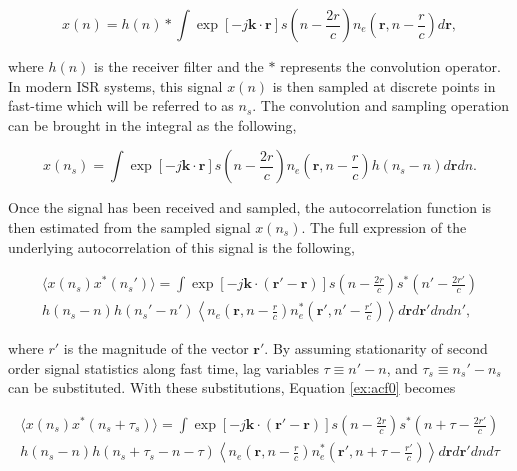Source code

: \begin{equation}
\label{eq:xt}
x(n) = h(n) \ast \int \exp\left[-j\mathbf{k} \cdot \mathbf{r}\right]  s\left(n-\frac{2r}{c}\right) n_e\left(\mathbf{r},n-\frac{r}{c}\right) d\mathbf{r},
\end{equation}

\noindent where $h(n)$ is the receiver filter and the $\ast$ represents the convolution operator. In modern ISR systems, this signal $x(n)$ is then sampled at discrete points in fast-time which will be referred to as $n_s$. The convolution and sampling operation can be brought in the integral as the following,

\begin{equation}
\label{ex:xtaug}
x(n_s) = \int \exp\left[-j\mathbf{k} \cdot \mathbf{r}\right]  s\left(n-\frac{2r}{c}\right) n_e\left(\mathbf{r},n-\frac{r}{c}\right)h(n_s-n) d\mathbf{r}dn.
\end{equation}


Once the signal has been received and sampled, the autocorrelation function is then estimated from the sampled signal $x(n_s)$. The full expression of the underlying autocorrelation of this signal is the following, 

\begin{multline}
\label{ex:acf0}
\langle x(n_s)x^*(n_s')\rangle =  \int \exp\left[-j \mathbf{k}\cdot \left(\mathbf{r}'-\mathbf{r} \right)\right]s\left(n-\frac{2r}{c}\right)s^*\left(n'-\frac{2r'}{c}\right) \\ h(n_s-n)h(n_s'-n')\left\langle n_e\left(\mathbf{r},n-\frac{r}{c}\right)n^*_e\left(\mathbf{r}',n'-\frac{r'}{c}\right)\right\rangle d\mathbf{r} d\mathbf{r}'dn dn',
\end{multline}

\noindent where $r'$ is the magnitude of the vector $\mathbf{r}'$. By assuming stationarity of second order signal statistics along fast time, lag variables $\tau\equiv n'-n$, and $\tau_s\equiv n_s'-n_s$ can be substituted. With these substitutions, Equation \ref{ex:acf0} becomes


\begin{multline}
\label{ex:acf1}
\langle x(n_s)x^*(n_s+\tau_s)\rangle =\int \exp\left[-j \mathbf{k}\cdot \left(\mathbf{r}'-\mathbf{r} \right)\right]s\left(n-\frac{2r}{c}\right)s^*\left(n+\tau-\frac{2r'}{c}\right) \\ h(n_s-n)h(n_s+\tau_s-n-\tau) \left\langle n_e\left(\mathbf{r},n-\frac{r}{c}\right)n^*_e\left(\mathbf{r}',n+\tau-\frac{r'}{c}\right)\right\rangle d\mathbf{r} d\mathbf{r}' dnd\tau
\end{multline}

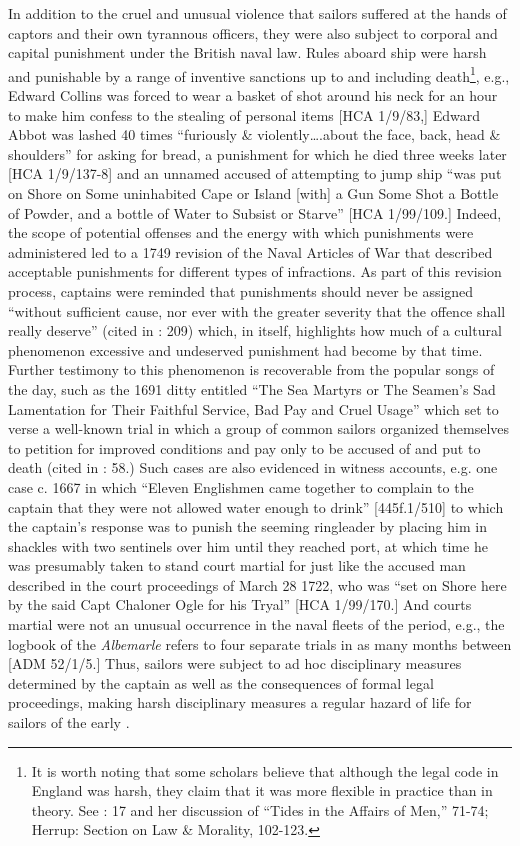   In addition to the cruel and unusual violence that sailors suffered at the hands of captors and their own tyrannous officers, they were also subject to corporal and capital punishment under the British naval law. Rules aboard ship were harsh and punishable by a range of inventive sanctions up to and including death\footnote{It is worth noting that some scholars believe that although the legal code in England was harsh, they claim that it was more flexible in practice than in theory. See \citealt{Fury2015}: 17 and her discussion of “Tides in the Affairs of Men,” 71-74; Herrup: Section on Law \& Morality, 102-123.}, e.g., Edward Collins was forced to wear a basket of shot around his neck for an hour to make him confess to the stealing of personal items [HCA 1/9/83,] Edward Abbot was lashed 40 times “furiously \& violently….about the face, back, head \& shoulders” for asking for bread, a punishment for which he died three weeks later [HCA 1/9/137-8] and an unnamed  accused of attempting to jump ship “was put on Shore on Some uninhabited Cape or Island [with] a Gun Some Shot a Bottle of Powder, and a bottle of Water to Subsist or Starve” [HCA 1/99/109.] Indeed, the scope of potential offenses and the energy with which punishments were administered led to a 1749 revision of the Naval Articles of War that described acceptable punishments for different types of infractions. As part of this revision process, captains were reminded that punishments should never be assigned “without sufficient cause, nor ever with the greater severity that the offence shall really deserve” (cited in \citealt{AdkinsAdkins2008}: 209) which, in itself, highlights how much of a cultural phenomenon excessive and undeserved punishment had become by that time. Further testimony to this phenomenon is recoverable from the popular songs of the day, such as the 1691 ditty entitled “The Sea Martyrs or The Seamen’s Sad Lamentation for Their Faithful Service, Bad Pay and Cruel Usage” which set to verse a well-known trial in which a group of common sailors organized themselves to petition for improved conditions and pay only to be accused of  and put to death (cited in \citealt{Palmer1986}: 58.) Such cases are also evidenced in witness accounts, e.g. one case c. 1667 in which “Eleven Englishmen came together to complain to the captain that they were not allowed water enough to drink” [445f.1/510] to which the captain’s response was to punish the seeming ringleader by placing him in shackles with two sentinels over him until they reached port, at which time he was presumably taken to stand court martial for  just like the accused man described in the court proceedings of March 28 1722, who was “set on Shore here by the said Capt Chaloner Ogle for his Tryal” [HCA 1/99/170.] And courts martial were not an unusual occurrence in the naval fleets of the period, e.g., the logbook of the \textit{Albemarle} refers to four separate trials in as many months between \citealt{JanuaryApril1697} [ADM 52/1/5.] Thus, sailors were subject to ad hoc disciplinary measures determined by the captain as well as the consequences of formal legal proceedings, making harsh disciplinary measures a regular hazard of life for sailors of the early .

***

Work instruction
Repeat the listing above exactly, with no pictures.

Task output
Source code

: \begin{equation}
\label{eq:xt}
x(n) = h(n) \ast \int \exp\left[-j\mathbf{k} \cdot \mathbf{r}\right]  s\left(n-\frac{2r}{c}\right) n_e\left(\mathbf{r},n-\frac{r}{c}\right) d\mathbf{r},
\end{equation}

\noindent where $h(n)$ is the receiver filter and the $\ast$ represents the convolution operator. In modern ISR systems, this signal $x(n)$ is then sampled at discrete points in fast-time which will be referred to as $n_s$. The convolution and sampling operation can be brought in the integral as the following,

\begin{equation}
\label{ex:xtaug}
x(n_s) = \int \exp\left[-j\mathbf{k} \cdot \mathbf{r}\right]  s\left(n-\frac{2r}{c}\right) n_e\left(\mathbf{r},n-\frac{r}{c}\right)h(n_s-n) d\mathbf{r}dn.
\end{equation}


Once the signal has been received and sampled, the autocorrelation function is then estimated from the sampled signal $x(n_s)$. The full expression of the underlying autocorrelation of this signal is the following, 

\begin{multline}
\label{ex:acf0}
\langle x(n_s)x^*(n_s')\rangle =  \int \exp\left[-j \mathbf{k}\cdot \left(\mathbf{r}'-\mathbf{r} \right)\right]s\left(n-\frac{2r}{c}\right)s^*\left(n'-\frac{2r'}{c}\right) \\ h(n_s-n)h(n_s'-n')\left\langle n_e\left(\mathbf{r},n-\frac{r}{c}\right)n^*_e\left(\mathbf{r}',n'-\frac{r'}{c}\right)\right\rangle d\mathbf{r} d\mathbf{r}'dn dn',
\end{multline}

\noindent where $r'$ is the magnitude of the vector $\mathbf{r}'$. By assuming stationarity of second order signal statistics along fast time, lag variables $\tau\equiv n'-n$, and $\tau_s\equiv n_s'-n_s$ can be substituted. With these substitutions, Equation \ref{ex:acf0} becomes


\begin{multline}
\label{ex:acf1}
\langle x(n_s)x^*(n_s+\tau_s)\rangle =\int \exp\left[-j \mathbf{k}\cdot \left(\mathbf{r}'-\mathbf{r} \right)\right]s\left(n-\frac{2r}{c}\right)s^*\left(n+\tau-\frac{2r'}{c}\right) \\ h(n_s-n)h(n_s+\tau_s-n-\tau) \left\langle n_e\left(\mathbf{r},n-\frac{r}{c}\right)n^*_e\left(\mathbf{r}',n+\tau-\frac{r'}{c}\right)\right\rangle d\mathbf{r} d\mathbf{r}' dnd\tau
\end{multline}

   In addition to the cruel and unusual violence that sailors suffered at the hands of captors and their own tyrannous officers, they were also subject to corporal and capital punishment under the British naval law. Rules aboard ship were harsh and punishable by a range of inventive sanctions up to and including death\footnote{It is worth noting that some scholars believe that although the legal code in England was harsh, they claim that it was more flexible in practice than in theory. See \citealt{Fury2015}: 17 and her discussion of “Tides in the Affairs of Men,” 71-74; Herrup: Section on Law \& Morality, 102-123.}, e.g., Edward Collins was forced to wear a basket of shot around his neck for an hour to make him confess to the stealing of personal items [HCA 1/9/83,] Edward Abbot was lashed 40 times “furiously \& violently….about the face, back, head \& shoulders” for asking for bread, a punishment for which he died three weeks later [HCA 1/9/137-8] and an unnamed  accused of attempting to jump ship “was put on Shore on Some uninhabited Cape or Island [with] a Gun Some Shot a Bottle of Powder, and a bottle of Water to Subsist or Starve” [HCA 1/99/109.] Indeed, the scope of potential offenses and the energy with which punishments were administered led to a 1749 revision of the Naval Articles of War that described acceptable punishments for different types of infractions. As part of this revision process, captains were reminded that punishments should never be assigned “without sufficient cause, nor ever with the greater severity that the offence shall really deserve” (cited in \citealt{AdkinsAdkins2008}: 209) which, in itself, highlights how much of a cultural phenomenon excessive and undeserved punishment had become by that time. Further testimony to this phenomenon is recoverable from the popular songs of the day, such as the 1691 ditty entitled “The Sea Martyrs or The Seamen’s Sad Lamentation for Their Faithful Service, Bad Pay and Cruel Usage” which set to verse a well-known trial in which a group of common sailors organized themselves to petition for improved conditions and pay only to be accused of  and put to death (cited in \citealt{Palmer1986}: 58.) Such cases are also evidenced in witness accounts, e.g. one case c. 1667 in which “Eleven Englishmen came together to complain to the captain that they were not allowed water enough to drink” [445f.1/510] to which the captain’s response was to punish the seeming ringleader by placing him in shackles with two sentinels over him until they reached port, at which time he was presumably taken to stand court martial for  just like the accused man described in the court proceedings of March 28 1722, who was “set on Shore here by the said Capt Chaloner Ogle for his Tryal” [HCA 1/99/170.] And courts martial were not an unusual occurrence in the naval fleets of the period, e.g., the logbook of the \textit{Albemarle} refers to four separate trials in as many months between \citealt{JanuaryApril1697} [ADM 52/1/5.] Thus, sailors were subject to ad hoc disciplinary measures determined by the captain as well as the consequences of formal legal proceedings, making harsh disciplinary measures a regular hazard of life for sailors of the early .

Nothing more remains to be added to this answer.